X-Tika-PDFextractInlineImages: true, X-Tika-PDFocrStrategy: OCR_ONLY
  1. than your tika is using the tesseract and you can change the tesseract configuration: https://tika.apache.org/1.24/api/org/apache/tika/parser/ocr/TesseractOCRConfig.html

To get the big picture I m strongly recommended to look at my java project https://github.com/marekkapowicki/nlp and the blog post: https://medium.com/@masreis/text-extraction-and-ocr-with-apache-tika-302464895e5f

0
Dave Meikle On

There seems to be two parts to this question, if I understand correctly; the OCR and the Language Detection. They are interlinked from what I understand from the comments to the other questions and answers.

OCR for Indian Languages

In terms of OCR, by default, Apache Tika uses the eng Tesseract model only unless you tell it to use others.
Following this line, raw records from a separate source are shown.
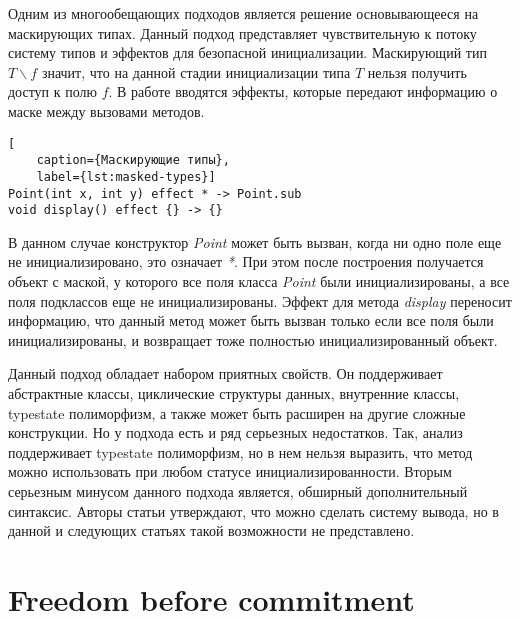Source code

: Одним из многообещающих подходов является решение основывающееся на маскирующих типах\cite{masked-types}.
Данный подход представляет чувствительную к потоку систему типов и эффектов для безопасной инициализации.
Маскирующий тип $T \backslash f$ значит, что на данной стадии инициализации типа $T$ нельзя получить доступ к полю $f$.
В работе вводятся эффекты, которые передают информацию о маске между вызовами методов.
\begin{lstlisting}[
    caption={Маскирующие типы},
    label={lst:masked-types}]
Point(int x, int y) effect * -> Point.sub
void display() effect {} -> {}
\end{lstlisting}
В данном случае конструктор \emph{Point} может быть вызван, когда ни одно поле еще не инициализировано, это означает \emph{*}.
При этом после построения получается объект с маской, у которого все поля класса \emph{Point} были инициализированы,
а все поля подклассов еще не инициализированы.
Эффект для метода \emph{display} переносит информацию, что данный метод может быть вызван только если все поля были инициализированы,
и возвращает тоже полностью инициализированный объект.

Данный подход обладает набором приятных свойств.
Он поддерживает абстрактные классы, циклические структуры данных, внутренние классы, typestate полиморфизм,
а также может быть расширен на другие сложные конструкции.
Но у подхода есть и ряд серьезных недостатков.
Так, анализ поддерживает typestate полиморфизм, но в нем нельзя выразить,
что метод можно использовать при любом статусе инициализированности.
Вторым серьезным минусом данного подхода является, обширный дополнительный синтаксис.
Авторы статьи утверждают, что можно сделать систему вывода, но в данной и следующих статьях такой возможности не представлено.


\section{Freedom before commitment}\label{sec:the-freedom-model}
You can do this by setting them in the TesseractOCRConfig, either through:

  1. Creating your own TesseractOCRConfig.properties file and placing it on the classpath in the appropriate package
  2. Sending an appropriate header on the request to Tika Server in the REST call.

(Option 2 can also be used to override defaults you've set in one)

This allows you to give a list of one or more Tesseract models to load for use during the OCR.

You can use some of the ones provided by Tesseract, or customs ones such as Tesseract Models for Indian languages here that you install or build.

Once installed you just need to use the relevant model name in the language list in the TesseractOCRConfig

Both are explained in more details on the Wiki: https://cwiki.apache.org/confluence/display/TIKA/TikaOCR

Language Detection

Because you are using the tika-python model, which in turn uses Tika Server, you are not calling the language detector from tika-core referenced in the other answer. You are actually using the OptimaizeLangDetector and it's default models, with profiles supported for the languages shown here.

There is no Parsing going on in the /language endpoints you are using, and thus no OCR, with it merely using the raw String or what it reads within the InputStream sent.

To maximise the chance of a good result, you'll want to use:

from tika import parser, language
content = parser.from_file("sample.pdf") 
print(language.from_buffer(content))

Together with TesseractOCRConfig setup to use the appropriate models that match the scripts you are sending in, you should get a reasonable result.

from tika import parser, language
headers = { "X-Tika-OCRLanguage": "eng+tam" }
content = parser.from_file("sample.pdf", xmlContent=False, requestOptions={'headers': headers})
print(language.from_buffer(content))